Kenneth R. Tovar

Gephyrin Is Critical for Glycine Receptor Clustering But Not for the Formation of Functional GABAergic Synapses in Hippocampal Neurons

The role of the scaffolding protein gephyrin at hippocampal inhibitory synapses is not well understood. A previous study (Kneussel et al., 1999) reported a complete loss of synaptic clusters of the major GABAAR subunits α2 and γ2 in hippocampal neurons lacking gephyrin. In contrast, we show here that GABAAR α2 and γ2 subunits do cluster at pyramidal synapses in hippocampal cultures from gephyrin-/- mice, albeit at reduced levels compared with control neurons. Synaptic aggregation of GABAAR α1 on interneurons was identical between the culture types. Furthermore, we recorded miniature IPSCs (mIPSCs) from gephyrin-/- neurons. Although the mean mIPSC amplitude was reduced (by 23%) compared with control, the frequency of these events was unchanged. Cell surface labeling experiments indicated that gephyrin contributes, in part, to aggregation but not to insertion or stabilization of GABAAR α2 and γ2 in the plasma membrane. Thus, a major gephyrin-independent component of hippocampal inhibitory synapse development must exist. We also report that glycine receptors cluster at GABAergic synapses in a subset of hippocampal interneurons and pyramidal neurons. Unlike GABAARs, synaptic clustering of glycine receptors was completely abolished in gephyrin-/- neurons. Finally, artificial extrasynaptic aggregation of GABAAR was able to redistribute and cocluster gephyrin by a mechanism requiring a neuron-specific modification or intermediary protein. We propose a model of hippocampal inhibitory synapse development in which some GABAARs cluster at synapses by a gephyrin-independent mechanism and recruit gephyrin. This clustered gephyrin may then recruit glycine receptors, additional GABAARs, and other signal-transducing components.
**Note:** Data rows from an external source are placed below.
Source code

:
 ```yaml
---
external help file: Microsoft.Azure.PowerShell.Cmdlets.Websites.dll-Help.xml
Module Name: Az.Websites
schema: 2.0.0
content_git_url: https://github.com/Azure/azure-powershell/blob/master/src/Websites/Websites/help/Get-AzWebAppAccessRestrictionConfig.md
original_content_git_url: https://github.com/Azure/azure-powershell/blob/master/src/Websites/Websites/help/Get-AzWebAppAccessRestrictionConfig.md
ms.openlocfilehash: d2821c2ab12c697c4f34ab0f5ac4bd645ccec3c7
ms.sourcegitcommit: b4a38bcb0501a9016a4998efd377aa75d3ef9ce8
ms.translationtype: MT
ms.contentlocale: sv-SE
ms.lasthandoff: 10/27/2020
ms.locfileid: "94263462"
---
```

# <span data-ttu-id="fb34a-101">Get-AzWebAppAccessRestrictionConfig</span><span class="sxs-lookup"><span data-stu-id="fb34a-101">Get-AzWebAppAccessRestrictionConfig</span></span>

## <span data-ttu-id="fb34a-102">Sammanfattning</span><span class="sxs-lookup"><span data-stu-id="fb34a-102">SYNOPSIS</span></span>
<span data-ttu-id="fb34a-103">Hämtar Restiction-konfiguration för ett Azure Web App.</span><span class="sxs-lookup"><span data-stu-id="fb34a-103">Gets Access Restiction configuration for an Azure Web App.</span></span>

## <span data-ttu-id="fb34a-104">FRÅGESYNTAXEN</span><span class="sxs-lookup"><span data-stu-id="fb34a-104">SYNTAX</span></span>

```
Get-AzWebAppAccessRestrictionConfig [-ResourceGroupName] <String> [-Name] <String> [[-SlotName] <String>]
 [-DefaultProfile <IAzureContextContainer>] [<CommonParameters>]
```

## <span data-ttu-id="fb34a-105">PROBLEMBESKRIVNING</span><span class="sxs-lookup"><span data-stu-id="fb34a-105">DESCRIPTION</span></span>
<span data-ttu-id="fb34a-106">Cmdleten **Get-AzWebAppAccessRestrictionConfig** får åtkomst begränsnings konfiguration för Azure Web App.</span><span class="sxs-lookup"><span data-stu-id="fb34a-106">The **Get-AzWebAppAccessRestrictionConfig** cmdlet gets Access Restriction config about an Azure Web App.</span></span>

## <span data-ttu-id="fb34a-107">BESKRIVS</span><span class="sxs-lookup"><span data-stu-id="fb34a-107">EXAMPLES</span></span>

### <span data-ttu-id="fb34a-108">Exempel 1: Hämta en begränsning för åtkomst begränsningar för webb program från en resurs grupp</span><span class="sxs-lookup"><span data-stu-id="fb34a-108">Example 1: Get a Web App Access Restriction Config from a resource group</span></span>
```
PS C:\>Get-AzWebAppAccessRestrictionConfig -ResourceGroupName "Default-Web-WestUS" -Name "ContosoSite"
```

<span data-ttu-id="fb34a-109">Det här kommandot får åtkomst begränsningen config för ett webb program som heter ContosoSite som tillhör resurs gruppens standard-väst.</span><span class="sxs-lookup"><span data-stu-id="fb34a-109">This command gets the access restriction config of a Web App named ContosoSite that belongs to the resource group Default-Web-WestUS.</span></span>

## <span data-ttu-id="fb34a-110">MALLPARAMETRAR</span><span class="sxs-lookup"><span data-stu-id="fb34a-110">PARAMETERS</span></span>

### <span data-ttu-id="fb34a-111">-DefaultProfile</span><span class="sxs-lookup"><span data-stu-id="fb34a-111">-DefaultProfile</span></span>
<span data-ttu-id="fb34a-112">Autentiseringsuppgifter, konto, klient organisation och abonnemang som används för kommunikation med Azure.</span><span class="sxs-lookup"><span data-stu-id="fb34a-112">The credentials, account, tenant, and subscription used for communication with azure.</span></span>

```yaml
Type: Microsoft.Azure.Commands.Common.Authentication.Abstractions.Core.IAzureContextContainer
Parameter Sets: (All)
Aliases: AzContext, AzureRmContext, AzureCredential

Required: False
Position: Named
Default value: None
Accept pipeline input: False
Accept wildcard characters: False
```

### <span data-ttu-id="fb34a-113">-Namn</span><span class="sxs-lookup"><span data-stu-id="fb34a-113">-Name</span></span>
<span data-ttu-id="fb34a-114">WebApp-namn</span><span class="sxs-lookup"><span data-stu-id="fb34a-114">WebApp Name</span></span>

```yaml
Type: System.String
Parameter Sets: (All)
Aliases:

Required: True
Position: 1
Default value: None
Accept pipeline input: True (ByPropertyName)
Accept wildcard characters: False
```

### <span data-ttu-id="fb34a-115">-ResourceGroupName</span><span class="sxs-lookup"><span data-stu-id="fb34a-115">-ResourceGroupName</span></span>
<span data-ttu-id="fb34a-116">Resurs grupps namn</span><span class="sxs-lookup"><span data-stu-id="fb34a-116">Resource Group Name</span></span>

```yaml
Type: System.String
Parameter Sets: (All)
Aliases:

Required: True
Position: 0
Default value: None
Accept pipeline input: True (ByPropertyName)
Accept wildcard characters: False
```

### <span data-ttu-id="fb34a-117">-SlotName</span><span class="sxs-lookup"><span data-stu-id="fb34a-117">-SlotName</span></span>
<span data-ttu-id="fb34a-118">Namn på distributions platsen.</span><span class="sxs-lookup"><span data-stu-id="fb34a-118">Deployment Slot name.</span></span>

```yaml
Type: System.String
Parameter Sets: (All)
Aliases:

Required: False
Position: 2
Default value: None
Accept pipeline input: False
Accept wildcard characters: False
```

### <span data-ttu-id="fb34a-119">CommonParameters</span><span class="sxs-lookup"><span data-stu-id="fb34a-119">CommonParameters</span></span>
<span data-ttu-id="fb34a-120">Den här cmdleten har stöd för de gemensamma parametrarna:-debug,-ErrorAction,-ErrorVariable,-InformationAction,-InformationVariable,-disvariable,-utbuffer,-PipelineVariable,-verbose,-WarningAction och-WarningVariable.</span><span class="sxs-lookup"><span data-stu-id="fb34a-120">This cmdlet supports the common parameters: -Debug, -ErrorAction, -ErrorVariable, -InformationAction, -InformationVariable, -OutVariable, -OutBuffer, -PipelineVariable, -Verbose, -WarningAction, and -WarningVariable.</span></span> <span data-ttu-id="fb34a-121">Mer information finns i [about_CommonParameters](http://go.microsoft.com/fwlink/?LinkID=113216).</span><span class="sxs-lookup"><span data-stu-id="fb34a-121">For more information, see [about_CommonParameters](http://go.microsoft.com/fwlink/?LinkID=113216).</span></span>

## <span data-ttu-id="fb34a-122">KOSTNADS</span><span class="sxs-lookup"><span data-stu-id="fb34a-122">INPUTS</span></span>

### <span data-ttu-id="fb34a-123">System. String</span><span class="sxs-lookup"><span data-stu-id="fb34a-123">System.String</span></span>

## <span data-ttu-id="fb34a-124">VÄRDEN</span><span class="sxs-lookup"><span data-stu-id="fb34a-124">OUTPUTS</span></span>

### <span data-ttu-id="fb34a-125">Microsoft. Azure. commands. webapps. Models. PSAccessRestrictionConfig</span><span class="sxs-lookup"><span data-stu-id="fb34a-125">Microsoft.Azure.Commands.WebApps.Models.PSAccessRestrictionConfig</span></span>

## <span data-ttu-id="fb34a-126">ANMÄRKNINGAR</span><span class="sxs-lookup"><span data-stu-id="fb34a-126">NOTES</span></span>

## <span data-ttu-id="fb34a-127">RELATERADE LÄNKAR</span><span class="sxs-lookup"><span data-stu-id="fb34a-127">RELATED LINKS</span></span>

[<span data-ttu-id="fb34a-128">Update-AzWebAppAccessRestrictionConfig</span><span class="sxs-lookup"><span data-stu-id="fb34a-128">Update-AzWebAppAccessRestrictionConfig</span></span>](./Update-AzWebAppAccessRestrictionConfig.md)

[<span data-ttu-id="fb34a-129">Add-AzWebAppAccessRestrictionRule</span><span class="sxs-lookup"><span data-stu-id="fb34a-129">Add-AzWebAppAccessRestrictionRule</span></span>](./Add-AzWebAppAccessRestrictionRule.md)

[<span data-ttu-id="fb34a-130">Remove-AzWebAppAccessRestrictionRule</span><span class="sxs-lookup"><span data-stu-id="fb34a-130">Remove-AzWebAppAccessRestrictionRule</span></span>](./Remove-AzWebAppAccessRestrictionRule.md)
Triheteromeric NMDA Receptors at Hippocampal Synapses

NMDA receptors are composed of two GluN1 (N1) and two GluN2 (N2) subunits. Constituent N2 subunits control the pharmacological and kinetic characteristics of the receptor. NMDA receptors in hippocampal or cortical neurons are often thought of as diheteromeric, meaning that they contain only one type of N2 subunit. However, triheteromeric receptors with more than one type of N2 subunit also have been reported, and the relative contribution of diheteromeric and triheteromeric NMDA receptors at synapses has been difficult to assess. Because wild-type hippocampal principal neurons express N1, N2A, and N2B, we used cultured hippocampal principal neurons from N2A and N2B knock-out mice as templates for diheteromeric synaptic receptors. However, summation of N1/N2B and N1/N2A EPSCs could not account for the deactivation kinetics of wild-type EPSCs. To make a quantitative estimate of NMDA receptor subtypes at wild-type synapses, we used the deactivation kinetics and the effects of the competitive antagonist NVP-AAM077. Our results indicate that three types of NMDA receptors contribute to wild-type EPSCs, with at least two-thirds being triheteromeric receptors. Functional isolation of synaptic triheteromeric receptors revealed deactivation kinetics and pharmacology that were distinct from either diheteromeric receptor subtype. Because of differences in open probability, synaptic triheteromeric receptors outnumbered N1/N2A receptors by 5.8 to 1 and N1/N2B receptors by 3.2 to 1. Our results suggest that triheteromeric NMDA receptors must either be preferentially assembled or preferentially localized at synapses.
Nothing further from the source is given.